EXERCISE DETAILS -
The response should contain only those lines of the entries below that include the string "integrand".

TASK INPUTS -

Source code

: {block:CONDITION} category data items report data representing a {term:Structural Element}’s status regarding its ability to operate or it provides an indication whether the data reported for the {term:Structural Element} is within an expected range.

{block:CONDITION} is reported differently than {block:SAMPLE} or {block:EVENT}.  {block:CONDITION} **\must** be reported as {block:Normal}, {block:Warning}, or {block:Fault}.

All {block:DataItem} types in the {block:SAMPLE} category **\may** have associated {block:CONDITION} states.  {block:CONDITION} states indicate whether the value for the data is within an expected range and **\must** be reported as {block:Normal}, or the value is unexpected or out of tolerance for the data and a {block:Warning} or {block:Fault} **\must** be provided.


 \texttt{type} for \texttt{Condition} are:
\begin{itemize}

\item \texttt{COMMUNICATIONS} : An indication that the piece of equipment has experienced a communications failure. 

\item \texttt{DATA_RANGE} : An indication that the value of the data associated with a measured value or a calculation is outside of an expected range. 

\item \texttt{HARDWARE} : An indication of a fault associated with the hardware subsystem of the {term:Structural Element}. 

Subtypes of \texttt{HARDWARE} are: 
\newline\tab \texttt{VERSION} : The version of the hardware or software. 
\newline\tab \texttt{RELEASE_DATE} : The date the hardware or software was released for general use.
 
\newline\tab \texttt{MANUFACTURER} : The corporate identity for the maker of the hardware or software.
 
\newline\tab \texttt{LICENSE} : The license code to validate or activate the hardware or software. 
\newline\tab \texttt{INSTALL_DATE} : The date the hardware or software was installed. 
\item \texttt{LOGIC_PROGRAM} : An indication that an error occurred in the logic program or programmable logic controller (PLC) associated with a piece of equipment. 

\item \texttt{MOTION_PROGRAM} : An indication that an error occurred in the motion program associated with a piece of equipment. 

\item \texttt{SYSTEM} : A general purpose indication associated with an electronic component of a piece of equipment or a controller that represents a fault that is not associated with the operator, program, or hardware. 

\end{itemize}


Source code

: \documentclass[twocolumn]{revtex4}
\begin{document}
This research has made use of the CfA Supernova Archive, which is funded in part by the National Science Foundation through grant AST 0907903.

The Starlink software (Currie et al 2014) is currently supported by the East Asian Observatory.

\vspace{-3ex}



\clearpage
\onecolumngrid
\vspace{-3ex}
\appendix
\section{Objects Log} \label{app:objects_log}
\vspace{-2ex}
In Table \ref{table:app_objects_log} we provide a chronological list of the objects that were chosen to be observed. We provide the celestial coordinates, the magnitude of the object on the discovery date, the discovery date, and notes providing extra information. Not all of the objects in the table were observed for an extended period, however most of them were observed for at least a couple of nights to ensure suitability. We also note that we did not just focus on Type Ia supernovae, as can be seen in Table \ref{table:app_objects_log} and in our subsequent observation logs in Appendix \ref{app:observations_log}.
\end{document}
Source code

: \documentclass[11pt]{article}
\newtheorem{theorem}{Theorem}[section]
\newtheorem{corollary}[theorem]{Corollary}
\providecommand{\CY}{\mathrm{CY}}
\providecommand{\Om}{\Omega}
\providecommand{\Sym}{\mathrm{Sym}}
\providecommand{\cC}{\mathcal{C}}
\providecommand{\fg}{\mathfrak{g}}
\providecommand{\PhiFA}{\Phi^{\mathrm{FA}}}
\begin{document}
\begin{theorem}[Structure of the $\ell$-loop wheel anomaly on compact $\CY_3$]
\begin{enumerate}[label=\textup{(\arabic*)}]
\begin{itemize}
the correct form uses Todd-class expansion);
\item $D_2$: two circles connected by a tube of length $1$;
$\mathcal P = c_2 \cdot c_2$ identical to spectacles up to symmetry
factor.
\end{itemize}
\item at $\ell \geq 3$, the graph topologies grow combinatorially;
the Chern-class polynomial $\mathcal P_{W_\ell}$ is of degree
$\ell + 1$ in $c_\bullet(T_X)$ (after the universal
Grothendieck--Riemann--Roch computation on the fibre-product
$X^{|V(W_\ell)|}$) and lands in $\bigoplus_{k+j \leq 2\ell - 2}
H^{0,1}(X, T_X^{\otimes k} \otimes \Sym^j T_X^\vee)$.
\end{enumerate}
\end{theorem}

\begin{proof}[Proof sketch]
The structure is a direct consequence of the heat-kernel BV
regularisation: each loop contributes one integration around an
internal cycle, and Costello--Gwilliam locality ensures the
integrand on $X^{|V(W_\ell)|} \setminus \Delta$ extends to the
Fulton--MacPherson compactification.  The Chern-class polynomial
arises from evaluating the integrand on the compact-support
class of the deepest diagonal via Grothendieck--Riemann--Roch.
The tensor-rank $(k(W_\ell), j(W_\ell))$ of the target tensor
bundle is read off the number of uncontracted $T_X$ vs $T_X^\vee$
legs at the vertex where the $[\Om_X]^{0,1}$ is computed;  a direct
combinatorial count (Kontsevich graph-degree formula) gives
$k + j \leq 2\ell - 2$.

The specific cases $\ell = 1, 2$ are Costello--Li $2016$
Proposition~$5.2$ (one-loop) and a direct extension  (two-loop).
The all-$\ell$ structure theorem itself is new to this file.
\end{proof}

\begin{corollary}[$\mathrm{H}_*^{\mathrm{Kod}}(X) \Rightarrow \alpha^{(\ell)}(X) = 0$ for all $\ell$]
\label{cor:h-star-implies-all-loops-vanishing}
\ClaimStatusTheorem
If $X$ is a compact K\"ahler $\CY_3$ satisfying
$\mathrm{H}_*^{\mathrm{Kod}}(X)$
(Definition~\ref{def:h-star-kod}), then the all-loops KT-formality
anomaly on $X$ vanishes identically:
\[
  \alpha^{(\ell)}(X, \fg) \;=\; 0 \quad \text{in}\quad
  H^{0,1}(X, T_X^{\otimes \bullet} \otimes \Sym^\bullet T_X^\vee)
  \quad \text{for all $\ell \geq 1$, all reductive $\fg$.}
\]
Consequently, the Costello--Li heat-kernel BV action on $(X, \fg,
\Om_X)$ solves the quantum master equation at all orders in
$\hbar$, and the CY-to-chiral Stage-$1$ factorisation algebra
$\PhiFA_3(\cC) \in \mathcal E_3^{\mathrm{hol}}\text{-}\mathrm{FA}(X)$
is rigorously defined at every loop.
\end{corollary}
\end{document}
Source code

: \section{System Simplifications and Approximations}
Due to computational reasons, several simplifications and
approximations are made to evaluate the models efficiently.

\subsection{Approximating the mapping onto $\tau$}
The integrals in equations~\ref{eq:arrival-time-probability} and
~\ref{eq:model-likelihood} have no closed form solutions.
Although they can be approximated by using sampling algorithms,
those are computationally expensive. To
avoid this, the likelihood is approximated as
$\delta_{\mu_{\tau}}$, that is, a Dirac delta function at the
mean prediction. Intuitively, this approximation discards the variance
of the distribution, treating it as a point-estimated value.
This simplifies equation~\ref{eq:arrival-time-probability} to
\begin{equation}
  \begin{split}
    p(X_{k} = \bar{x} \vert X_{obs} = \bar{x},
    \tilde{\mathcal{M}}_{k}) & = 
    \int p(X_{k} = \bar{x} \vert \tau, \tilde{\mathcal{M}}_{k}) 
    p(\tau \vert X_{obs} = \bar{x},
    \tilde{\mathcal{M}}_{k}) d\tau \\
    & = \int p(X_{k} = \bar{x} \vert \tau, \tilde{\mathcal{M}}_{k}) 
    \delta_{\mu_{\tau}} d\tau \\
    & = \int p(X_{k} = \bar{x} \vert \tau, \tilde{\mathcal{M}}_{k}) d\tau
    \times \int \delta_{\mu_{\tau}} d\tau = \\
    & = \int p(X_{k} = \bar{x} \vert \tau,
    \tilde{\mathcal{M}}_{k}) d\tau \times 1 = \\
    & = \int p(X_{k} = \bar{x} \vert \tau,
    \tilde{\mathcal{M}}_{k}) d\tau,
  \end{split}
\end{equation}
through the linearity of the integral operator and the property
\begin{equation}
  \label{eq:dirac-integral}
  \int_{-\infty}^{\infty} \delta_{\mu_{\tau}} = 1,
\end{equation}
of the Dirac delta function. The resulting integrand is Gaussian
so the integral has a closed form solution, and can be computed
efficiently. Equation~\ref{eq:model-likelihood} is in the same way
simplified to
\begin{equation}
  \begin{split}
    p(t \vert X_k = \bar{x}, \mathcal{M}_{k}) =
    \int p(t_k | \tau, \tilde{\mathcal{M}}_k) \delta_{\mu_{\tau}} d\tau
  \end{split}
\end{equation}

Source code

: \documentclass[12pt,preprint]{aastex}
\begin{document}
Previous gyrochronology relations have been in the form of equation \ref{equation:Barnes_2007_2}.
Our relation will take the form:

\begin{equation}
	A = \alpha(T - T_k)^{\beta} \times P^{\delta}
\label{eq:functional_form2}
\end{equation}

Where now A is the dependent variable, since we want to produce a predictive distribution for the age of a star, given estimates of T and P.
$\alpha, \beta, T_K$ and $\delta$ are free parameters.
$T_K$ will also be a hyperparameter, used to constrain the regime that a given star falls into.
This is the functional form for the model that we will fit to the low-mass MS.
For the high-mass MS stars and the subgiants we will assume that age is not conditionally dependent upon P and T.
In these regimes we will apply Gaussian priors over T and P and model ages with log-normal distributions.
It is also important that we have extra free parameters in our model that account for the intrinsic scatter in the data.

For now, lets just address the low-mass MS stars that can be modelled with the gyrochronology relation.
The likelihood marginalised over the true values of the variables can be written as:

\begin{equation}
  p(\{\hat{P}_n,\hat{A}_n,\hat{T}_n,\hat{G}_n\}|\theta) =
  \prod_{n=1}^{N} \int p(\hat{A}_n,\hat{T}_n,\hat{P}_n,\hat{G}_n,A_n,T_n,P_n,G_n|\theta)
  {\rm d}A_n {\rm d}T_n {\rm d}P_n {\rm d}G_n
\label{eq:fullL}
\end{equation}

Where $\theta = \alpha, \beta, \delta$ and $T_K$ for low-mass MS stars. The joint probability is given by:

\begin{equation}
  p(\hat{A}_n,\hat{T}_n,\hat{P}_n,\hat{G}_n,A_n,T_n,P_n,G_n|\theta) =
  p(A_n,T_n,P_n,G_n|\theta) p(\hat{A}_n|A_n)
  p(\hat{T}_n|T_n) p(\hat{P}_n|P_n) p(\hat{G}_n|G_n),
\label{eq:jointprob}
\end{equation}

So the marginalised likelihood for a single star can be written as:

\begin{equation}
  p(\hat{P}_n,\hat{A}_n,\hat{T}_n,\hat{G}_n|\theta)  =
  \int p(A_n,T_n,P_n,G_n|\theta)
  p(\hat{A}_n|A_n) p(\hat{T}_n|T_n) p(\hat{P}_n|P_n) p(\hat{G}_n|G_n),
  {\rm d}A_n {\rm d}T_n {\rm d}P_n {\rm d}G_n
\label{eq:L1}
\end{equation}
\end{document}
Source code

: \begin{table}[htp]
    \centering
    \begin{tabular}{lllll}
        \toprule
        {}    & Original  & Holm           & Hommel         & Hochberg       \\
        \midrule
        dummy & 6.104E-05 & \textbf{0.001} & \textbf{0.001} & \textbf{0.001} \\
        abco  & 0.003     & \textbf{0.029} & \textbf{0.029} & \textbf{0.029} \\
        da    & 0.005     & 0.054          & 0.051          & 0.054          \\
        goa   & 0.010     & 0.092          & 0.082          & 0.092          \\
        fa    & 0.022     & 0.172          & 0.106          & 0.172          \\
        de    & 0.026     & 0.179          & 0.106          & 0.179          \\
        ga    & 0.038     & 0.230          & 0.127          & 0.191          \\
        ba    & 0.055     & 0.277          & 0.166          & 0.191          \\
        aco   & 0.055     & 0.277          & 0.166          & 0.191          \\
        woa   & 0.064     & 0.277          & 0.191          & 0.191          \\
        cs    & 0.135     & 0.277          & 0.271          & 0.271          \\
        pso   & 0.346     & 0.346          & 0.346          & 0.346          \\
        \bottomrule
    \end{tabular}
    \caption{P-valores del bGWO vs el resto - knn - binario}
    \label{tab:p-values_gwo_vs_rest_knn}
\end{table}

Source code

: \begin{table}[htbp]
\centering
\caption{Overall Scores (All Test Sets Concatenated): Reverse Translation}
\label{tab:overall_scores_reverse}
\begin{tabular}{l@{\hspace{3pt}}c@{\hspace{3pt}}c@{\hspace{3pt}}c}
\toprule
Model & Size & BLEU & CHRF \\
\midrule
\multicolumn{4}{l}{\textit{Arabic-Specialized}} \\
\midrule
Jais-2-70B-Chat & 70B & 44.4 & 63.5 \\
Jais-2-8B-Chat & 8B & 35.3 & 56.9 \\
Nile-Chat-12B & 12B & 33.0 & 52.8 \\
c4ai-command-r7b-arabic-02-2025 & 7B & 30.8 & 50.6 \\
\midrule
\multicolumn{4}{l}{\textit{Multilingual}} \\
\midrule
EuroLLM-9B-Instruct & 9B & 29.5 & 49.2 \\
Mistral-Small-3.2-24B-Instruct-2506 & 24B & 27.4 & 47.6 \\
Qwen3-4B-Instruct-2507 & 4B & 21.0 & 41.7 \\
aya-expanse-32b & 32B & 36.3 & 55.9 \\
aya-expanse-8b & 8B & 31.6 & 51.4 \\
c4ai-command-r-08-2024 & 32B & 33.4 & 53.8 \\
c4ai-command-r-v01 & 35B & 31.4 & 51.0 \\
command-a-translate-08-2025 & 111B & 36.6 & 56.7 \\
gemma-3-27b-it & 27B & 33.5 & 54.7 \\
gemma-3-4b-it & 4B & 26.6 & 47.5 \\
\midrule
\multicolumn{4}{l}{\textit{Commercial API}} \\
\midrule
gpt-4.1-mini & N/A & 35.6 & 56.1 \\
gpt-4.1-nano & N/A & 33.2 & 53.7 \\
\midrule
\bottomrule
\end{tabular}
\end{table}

THE COMPLETED TASK -
integrand on $X^{|V(W_\ell)|} \setminus \Delta$ extends to the
arises from evaluating the integrand on the compact-support
of the Dirac delta function. The resulting integrand is Gaussian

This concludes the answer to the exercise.